How to visually interpret biological data using networks

Abstract

Networks in biology can appear complex and difficult to decipher. We illustrate how to interpret biological networks with the help of frequently used visualization and analysis patterns.

Figure 1

Network visualization of chromosome maintenance and duplication machinery in baker's yeast, Saccharomyces cerevisiae. Nodes represent proteins that are annotated as being located on the chromosome by the Gene Ontology project (for clarity, the suffix ‘p’ has been removed from yeast protein names). Node colors specify chromosomal location subcategories: red, replication fork; green, nucleosome; blue, kinetochore; yellow, other chromosome components. Edges represent protein-protein interactions that were manually extracted from publications by BioGRID database curators (which could include small- and large-scale experiments). (a) Without specific layout, the network looks like a ‘jumbled mess’ and cannot be interpreted. (b) The same network after applying the force-directed layout and adding gene expression data of cells monitored during one round of the cell cycle are visually annotated on the network (data are from ref. 8). Edges are drawn thicker when the Pearson correlation between transcript profiles is higher.

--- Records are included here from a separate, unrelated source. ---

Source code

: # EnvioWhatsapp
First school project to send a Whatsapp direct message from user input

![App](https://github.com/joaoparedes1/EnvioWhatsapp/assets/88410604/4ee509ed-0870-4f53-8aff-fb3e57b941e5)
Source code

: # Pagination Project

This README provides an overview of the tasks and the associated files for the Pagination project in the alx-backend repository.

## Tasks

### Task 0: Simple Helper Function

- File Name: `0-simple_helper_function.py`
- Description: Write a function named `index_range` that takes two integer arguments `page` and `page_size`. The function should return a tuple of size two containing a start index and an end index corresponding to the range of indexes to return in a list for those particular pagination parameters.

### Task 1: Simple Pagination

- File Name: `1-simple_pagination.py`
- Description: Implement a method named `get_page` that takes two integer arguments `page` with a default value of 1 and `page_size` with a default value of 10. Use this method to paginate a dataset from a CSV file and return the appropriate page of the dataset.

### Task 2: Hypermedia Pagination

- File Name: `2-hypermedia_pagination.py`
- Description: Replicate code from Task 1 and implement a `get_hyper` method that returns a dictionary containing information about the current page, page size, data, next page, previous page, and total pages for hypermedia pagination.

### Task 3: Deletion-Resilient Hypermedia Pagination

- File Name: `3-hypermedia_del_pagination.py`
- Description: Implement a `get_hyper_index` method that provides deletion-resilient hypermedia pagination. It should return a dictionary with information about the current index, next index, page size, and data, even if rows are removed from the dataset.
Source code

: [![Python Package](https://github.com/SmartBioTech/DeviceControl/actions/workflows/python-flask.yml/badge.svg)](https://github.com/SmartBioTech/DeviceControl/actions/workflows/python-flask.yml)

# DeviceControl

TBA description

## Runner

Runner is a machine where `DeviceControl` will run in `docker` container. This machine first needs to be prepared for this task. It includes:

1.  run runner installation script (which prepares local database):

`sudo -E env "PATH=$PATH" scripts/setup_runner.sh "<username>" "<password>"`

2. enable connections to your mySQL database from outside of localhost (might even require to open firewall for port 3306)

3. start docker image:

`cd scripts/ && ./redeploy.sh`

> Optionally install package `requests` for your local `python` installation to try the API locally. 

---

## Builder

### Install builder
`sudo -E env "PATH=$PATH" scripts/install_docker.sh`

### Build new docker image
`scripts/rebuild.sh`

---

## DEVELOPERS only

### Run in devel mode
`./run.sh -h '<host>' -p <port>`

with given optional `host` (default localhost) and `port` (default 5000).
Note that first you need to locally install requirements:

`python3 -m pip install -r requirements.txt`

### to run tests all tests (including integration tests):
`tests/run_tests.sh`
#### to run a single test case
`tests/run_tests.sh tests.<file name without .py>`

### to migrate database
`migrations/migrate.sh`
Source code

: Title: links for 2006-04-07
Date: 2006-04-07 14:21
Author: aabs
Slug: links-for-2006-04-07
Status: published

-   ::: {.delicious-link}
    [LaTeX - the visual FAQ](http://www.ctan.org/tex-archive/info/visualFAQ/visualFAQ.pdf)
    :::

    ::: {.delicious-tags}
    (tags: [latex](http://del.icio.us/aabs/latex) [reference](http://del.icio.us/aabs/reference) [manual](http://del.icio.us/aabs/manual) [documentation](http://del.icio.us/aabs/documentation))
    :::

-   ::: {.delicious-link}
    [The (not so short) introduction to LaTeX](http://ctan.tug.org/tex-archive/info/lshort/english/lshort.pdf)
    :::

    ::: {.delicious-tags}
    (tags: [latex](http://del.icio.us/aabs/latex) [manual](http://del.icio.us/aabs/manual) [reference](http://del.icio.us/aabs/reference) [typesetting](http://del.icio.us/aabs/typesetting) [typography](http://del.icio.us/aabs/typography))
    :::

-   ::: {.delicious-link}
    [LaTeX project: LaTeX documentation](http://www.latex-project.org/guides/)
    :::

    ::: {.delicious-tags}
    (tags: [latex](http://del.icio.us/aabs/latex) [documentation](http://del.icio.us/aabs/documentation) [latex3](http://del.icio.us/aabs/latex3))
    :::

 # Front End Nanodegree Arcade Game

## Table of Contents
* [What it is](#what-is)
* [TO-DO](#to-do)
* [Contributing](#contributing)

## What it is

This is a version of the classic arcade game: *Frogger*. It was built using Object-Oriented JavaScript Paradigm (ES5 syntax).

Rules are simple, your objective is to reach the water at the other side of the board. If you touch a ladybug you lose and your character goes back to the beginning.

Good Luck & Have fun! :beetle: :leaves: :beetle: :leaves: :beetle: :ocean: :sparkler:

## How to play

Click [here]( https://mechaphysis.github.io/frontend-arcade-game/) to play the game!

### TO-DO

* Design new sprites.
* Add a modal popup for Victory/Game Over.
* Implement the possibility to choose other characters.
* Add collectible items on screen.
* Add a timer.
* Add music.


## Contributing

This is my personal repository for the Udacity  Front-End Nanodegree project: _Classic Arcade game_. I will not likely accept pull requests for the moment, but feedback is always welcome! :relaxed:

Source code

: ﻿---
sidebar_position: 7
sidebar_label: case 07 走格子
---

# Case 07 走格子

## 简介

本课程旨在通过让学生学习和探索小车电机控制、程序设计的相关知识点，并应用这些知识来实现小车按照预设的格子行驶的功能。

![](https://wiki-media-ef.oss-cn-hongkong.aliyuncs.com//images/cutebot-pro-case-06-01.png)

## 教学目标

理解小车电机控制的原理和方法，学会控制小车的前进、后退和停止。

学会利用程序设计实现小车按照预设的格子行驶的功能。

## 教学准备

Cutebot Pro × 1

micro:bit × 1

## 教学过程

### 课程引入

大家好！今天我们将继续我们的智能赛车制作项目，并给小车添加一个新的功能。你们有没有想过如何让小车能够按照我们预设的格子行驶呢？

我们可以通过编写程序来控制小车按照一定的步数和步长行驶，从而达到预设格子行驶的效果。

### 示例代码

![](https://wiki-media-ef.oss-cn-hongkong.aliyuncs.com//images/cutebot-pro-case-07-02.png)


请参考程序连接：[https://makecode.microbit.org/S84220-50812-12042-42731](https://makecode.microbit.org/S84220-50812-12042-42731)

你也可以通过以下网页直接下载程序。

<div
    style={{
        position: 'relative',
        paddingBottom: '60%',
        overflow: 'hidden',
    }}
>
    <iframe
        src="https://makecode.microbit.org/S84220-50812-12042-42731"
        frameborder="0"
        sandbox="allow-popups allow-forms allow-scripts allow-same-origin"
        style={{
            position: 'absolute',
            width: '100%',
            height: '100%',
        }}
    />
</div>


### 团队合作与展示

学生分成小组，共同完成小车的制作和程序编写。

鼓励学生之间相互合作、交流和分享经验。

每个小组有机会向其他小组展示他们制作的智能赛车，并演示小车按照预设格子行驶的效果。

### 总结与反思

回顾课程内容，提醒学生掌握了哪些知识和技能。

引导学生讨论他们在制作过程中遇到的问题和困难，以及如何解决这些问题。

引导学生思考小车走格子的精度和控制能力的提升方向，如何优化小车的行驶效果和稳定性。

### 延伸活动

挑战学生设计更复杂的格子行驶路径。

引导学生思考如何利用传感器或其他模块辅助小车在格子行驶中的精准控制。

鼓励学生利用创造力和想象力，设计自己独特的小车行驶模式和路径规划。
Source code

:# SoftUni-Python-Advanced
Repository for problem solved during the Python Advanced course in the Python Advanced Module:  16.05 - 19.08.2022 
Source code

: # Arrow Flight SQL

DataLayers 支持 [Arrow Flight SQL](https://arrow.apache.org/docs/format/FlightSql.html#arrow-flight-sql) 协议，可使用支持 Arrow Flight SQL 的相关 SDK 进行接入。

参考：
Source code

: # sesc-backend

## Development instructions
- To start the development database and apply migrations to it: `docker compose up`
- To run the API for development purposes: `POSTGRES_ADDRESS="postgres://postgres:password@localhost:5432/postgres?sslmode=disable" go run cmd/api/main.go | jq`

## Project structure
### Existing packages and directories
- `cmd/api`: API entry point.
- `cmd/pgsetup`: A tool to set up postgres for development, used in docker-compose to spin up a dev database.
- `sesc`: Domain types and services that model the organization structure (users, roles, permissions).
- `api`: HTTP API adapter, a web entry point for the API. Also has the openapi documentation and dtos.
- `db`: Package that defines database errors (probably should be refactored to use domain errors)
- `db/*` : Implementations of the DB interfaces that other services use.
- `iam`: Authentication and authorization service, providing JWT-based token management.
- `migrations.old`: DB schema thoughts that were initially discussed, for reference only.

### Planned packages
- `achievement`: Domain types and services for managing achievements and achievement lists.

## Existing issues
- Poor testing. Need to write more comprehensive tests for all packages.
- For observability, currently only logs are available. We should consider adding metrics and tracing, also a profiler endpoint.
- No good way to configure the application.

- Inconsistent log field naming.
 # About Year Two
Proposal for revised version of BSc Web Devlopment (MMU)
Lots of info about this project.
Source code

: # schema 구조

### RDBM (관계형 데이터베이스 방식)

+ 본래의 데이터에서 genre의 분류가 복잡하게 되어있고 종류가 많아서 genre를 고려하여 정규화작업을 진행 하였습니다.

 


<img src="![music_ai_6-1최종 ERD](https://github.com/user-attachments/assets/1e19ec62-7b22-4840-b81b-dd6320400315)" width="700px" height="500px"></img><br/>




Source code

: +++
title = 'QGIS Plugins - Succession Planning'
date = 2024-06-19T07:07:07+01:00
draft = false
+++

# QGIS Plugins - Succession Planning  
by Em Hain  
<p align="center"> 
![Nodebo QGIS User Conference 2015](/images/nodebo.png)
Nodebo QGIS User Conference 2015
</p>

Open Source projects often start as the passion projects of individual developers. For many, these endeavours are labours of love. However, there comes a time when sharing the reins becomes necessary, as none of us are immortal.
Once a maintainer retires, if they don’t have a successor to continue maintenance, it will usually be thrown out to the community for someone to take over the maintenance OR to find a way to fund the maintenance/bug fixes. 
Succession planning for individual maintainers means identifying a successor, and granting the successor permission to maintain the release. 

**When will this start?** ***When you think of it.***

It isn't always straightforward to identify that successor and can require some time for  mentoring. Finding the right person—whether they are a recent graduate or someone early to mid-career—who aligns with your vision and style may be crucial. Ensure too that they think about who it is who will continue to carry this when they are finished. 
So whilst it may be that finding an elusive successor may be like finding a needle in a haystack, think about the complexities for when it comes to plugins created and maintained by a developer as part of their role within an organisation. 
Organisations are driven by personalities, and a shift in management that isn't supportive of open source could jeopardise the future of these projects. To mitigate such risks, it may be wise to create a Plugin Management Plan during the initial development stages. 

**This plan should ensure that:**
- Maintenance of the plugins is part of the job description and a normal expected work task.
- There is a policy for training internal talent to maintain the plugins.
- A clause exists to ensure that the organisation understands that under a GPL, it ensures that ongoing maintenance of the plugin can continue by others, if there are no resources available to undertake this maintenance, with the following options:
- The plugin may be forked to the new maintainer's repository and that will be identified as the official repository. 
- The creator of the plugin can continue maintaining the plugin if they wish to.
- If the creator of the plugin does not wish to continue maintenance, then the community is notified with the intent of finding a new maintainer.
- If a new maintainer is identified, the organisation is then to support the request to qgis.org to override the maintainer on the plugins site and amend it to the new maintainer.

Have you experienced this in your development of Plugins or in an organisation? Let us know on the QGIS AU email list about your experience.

Node size corresponds to the transcriptional amplitude (root mean square of the time-course expression values), which is a measure of how much expression changes over the cell cycle. The network was visualized using Cytoscape software. Interesting regions were manually emphasized (shading and red arrow) and node labels placed for clarity using Adobe Illustrator.

Figure 2

Mathematical representation of networks and three alternate visualizations of the same data. (a) List of relationships with optional ‘weight’ (often denoted with the letter w), which represent attributes such as relationship significance or stength. Relationships can be undirected (e.g., A3 ↔ A5, shown in blue) or directed (e.g., A5 → A4, shown in green). (b) Network view. Networks are mathematically grounded in the field of graph theory, in which they are commonly denoted G = (V, E), (G, graph; V, a set of vertices or nodes; E, a set of edges). Some commonly encountered mathematical concepts include the node degree (k_i), which is the number of edges attached to a node, and the clustering coefficient (c_i), which counts the number of edges among the neighbors of a node, divided by the maximal possible number of such edges. If edges have directions, it is useful to distinguish between the in-degree (kⁱⁿ_i) and the out-degree (k^out_i). The node degree distribution and average clustering coefficient have been used to characterize different types of networks. (c) Heat map view. Nodes are represented along the sides of the heat map and elements of the map (small squares) are colored according to edge weight, with higher weights having a darker color. Similar rows and columns are placed adjacent to each other, as shown by the similarity tree on each map axis. This view is useful for finding nodes with similar neighbors.